Intentaban comprender las reglas de nuestros juegos inventados y cada vez que
pretendían haber ganado les decíamos que no, que eso que ellas creían victoria significaba
un empate; y cuando creían haber empatado nos sacábamos de la chistera una
nueva regla que obligaba a considerar ese empate como una rotunda derrota. Yo no
sé por qué el licorero hablaba de Lecuona, ni tampoco de cuál de los Lecuona hablaba –pues eran varias las ramas de
Lecuonas y no todas estaban emparentadas–, pero lo cierto es que en mi recuerdo visualicé a aquellas niñas de la piscina, con sus sonrisas ladeadas, sus labios
fruncidos, las piernas en alto y la más infatuada propensión al exhibicionismo, a aquellas niñas, las Lecuona, que un día llegarían a ser, lo sabíamos ya entonces, abogadas,
empresarias, arquitectas. Sus abuelas las miraban desde las hamacas a la sombra
imaginando con fervor las notarías, las inmobiliarias, las embajadas donde
trabajarían. Bastó que el dueño de la licorería mencionara el apellido Lecuona
para que hiciera su aparición, al final de los biombos, un recuerdo de cuarenta años
atrás, el de un apartamento junto a la piscina y sus habitantes de aquel verano
en el que las acrobacias pretendieron sustituir a las barajas; las ñoñerías, a
los calambures; y, ¡horror!, la natación olímpica, a los saltos de bomba. No sé con quién hablaría el dueño de la licorería; no sé por qué hablarían de Lecuona ni de qué Lecuona
estarían hablando, pero en mi memoria Lecuona es la piscina de un verano saturado de
niñas y de abuelas que pretendieron adueñarse del verano y la piscina (lo que nosotros,
de armas tomar, nunca les consentimos). Lecuona es una niña que no quiere jugar
con nosotros porque una vez la empujamos al agua mientras ensayaba un battement. Lecuona es una señora gruesa con
bikini estampado que nos riñe porque la salpicamos en una de nuestras tiradas-todos-juntos-al-agua.
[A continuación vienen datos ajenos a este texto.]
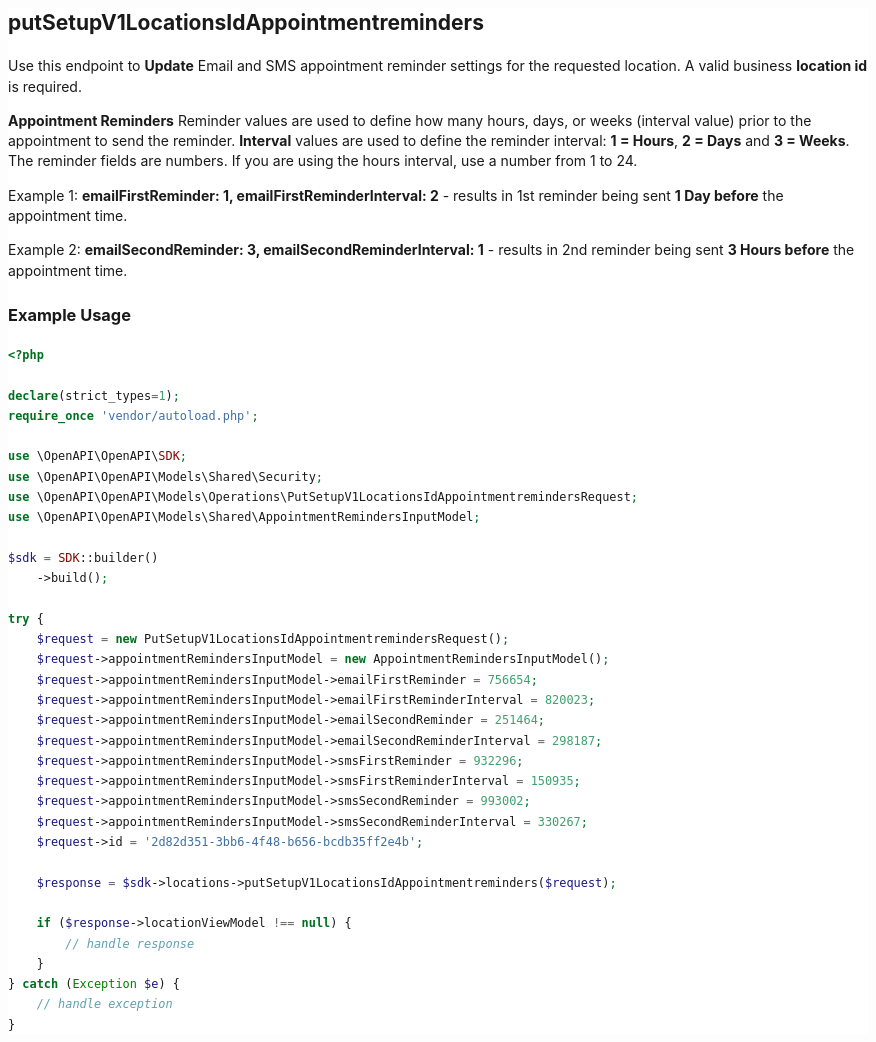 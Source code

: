 ## putSetupV1LocationsIdAppointmentreminders

<p>Use this endpoint to <b>Update</b> Email and SMS appointment reminder settings for the requested location. A valid business <b>location id</b> is required. </p>
<p>
  <b>Appointment Reminders</b> Reminder values are used to define how many hours, days, or weeks (interval value) prior to the appointment to send the reminder. <b>Interval</b> values are used to define the reminder interval: <b>1 = Hours</b>, <b>2 = Days</b> and <b>3 = Weeks</b>. The reminder fields are numbers. If you are using the hours interval, use a number from 1 to 24.</p>
<p>Example 1: <b>emailFirstReminder:  1, emailFirstReminderInterval:  2</b> - results in 1st reminder being sent <b>1 Day before</b> the appointment time.</p>
<p>Example 2: <b>emailSecondReminder: 3, emailSecondReminderInterval: 1</b> - results in 2nd reminder being sent <b>3 Hours before</b> the appointment time.</p>

### Example Usage

```php
<?php

declare(strict_types=1);
require_once 'vendor/autoload.php';

use \OpenAPI\OpenAPI\SDK;
use \OpenAPI\OpenAPI\Models\Shared\Security;
use \OpenAPI\OpenAPI\Models\Operations\PutSetupV1LocationsIdAppointmentremindersRequest;
use \OpenAPI\OpenAPI\Models\Shared\AppointmentRemindersInputModel;

$sdk = SDK::builder()
    ->build();

try {
    $request = new PutSetupV1LocationsIdAppointmentremindersRequest();
    $request->appointmentRemindersInputModel = new AppointmentRemindersInputModel();
    $request->appointmentRemindersInputModel->emailFirstReminder = 756654;
    $request->appointmentRemindersInputModel->emailFirstReminderInterval = 820023;
    $request->appointmentRemindersInputModel->emailSecondReminder = 251464;
    $request->appointmentRemindersInputModel->emailSecondReminderInterval = 298187;
    $request->appointmentRemindersInputModel->smsFirstReminder = 932296;
    $request->appointmentRemindersInputModel->smsFirstReminderInterval = 150935;
    $request->appointmentRemindersInputModel->smsSecondReminder = 993002;
    $request->appointmentRemindersInputModel->smsSecondReminderInterval = 330267;
    $request->id = '2d82d351-3bb6-4f48-b656-bcdb35ff2e4b';

    $response = $sdk->locations->putSetupV1LocationsIdAppointmentreminders($request);

    if ($response->locationViewModel !== null) {
        // handle response
    }
} catch (Exception $e) {
    // handle exception
}
```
Lecuona es
un apartamento lleno de futuras farmacéuticas, de futuras estudiantes de ingeniería
que no nos invitan nunca a jugar al parchís o a la pelota. Pero aquel verano
pasó. Llegaron otros veranos con sus respectivos veraneantes. Los apartamentos
se llenaron de niños nuevos. Sufrimos persecución, muchas veces fuimos
zaheridos, pero también perseguimos y zaherimos, asaltamos y fuimos asaltados, y hubo cartas, bombas, peces, gatos, trompos, bochas, discos, ruedas, cromos,
bicis, risas, pasos, voces, besos, lapas, riscos, playas, coches, bolas,
canchas, días, noches, niños. De todo esto hubo y de todo esto dejó de haber.
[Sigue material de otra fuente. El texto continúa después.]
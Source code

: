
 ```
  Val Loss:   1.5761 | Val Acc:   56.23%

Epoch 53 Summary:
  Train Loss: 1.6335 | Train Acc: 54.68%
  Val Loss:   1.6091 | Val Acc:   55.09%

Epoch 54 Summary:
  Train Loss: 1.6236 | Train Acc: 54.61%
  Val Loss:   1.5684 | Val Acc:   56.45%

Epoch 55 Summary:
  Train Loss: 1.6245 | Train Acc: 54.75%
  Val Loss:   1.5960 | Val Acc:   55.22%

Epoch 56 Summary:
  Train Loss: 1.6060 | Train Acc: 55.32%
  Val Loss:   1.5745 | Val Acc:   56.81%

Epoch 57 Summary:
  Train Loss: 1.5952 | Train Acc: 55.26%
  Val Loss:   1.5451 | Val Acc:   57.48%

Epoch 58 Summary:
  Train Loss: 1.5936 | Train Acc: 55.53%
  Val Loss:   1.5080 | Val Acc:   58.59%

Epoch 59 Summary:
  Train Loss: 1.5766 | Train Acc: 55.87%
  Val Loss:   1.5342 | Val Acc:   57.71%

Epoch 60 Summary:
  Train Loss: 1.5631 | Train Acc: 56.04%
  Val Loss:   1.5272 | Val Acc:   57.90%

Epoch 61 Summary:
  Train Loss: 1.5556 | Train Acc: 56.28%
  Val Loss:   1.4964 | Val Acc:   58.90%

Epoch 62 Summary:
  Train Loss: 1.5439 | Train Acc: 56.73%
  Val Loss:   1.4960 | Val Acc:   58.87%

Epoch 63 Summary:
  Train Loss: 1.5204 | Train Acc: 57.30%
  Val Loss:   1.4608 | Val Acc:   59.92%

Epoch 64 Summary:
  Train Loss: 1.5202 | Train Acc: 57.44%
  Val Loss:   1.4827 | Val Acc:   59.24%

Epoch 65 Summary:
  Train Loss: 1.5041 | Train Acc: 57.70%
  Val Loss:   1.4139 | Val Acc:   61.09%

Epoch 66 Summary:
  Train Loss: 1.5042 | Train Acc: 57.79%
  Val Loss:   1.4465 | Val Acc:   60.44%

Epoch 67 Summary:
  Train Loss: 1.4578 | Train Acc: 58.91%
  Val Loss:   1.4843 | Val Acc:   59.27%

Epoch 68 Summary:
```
Por eso, cuando ahora, al escuchar mencionar el apellido Lecuona, me he
retrotraído a aquel verano, no he podido dejar de recordar también todos los
veranos anteriores y posteriores, todos aquellos veranos en los que ninguno de nosotros hubiera cambiado una lagartija por una acrobacia,
una colchoneta por una competición, todos aquellos veranos en los que no había niñas ni abuelas Lecuona en la piscina.